How to analyze XiaoBa ransomware variants

Overview

XiaoBa ransomware is a new type of computer virus. It is a highly domestically produced ransomware virus. It is mainly spread through emails, program Trojans, and web page hanging horses. . This virus uses various encryption algorithms to encrypt files, making it difficult for the infected to decrypt them. Only by obtaining the decrypted private key can the virus be successfully cracked. If the ransom is not paid within 200 seconds, all encrypted files will be destroyed.

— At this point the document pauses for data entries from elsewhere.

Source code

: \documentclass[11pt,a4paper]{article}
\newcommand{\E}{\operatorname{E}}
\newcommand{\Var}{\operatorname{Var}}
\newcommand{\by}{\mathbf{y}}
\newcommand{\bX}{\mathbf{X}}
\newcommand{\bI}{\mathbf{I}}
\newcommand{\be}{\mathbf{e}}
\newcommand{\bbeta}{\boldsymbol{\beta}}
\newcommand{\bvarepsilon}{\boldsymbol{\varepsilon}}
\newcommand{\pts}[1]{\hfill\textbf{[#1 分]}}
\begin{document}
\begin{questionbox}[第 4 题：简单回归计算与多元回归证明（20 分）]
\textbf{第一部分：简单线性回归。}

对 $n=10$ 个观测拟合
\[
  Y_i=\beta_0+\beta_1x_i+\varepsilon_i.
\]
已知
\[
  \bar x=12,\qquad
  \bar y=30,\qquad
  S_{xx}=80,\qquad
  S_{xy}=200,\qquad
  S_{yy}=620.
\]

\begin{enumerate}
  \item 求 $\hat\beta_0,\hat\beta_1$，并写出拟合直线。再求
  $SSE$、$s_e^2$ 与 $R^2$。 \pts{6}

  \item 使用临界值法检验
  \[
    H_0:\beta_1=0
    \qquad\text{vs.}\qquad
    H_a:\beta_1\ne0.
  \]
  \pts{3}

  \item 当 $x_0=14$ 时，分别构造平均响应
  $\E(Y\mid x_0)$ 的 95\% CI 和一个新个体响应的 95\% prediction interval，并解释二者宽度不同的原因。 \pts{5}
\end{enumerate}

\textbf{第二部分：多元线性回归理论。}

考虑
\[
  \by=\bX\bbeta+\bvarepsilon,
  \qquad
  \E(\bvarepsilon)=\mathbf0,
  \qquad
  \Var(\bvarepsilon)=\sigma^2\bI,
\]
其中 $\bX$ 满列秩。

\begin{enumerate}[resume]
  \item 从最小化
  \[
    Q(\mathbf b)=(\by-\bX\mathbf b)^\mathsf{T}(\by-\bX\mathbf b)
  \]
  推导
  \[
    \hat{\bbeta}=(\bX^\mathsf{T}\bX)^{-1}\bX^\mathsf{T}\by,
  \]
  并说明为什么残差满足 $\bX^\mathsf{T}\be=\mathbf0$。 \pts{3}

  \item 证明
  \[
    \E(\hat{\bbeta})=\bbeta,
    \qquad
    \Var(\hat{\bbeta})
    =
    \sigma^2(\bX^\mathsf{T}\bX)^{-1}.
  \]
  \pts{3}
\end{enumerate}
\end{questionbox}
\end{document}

The above description is taken from Baidu Encyclopedia, but the XiaoBa variant I analyzed does not have the above behavioral characteristics, but it has strong concealment and infectivity, and has file encryption, file deletion and mining. Three main functions.

Sample Analysis

This sample has been analyzed by Weibu Cloud Sandbox (see "Reference Links" for related links) and confirmed to be a malicious sample

Behaviour diagram

Permission adjustment

After running the sample, first adjust the process permissions to ensure that you have sufficient permissions for subsequent operations Operation

This path Judgment: The sample will determine whether the current execution path is%systemroot%\ 360 \ 360safe \ deepscan directory. directory and execute. If you are in this path, you will first perform some operations related to modifying system settings:

Modify file attributes

To set the file attributes to protected system files, you need to enter the "folder and Uncheck the "Hide protected operating system files (recommended)" option in Search Options" to see

Disable UAC

Set up auto-start, create Shortcut

Disable registry

Do not show hidden files

Disable folder and search options

Create a self-boot

Remove SafeBoot option

Disk traversal

Traverse the disk, create the autorun.inf file in the root directory of the disk, write the following data, try to infect the U disk, and inevitably This file is set to be hidden

Create the folder RECYCLER\S-5-4-62-7581032776-5377505530-562822366-6588, and copy its own file in to rewrite the hosts file and redirect the security manufacturer's website

The main topic

Finally create a thread. In the thread function, XiaoBa will traverse all files and look for extensions of .exe, .com, .scr, .pif, .html, .htm, .gho , .iso files, perform different operations for different extensions. .exe, .com, .scr, .pif

rewrite these files and write their own files to the beginning of these files. If you later If you run these files, ZhuDongFangYu.exe

.html, .htm

will be run. Add the mining script

# at the end of these files. ##.gho, .iso

For these files, delete them directly

An interesting point is that the icon of this sample is the icon of 360 Antivirus. Create The folder name is also 360, and the icons of the executable programs rewritten by it are replaced with 360 icons...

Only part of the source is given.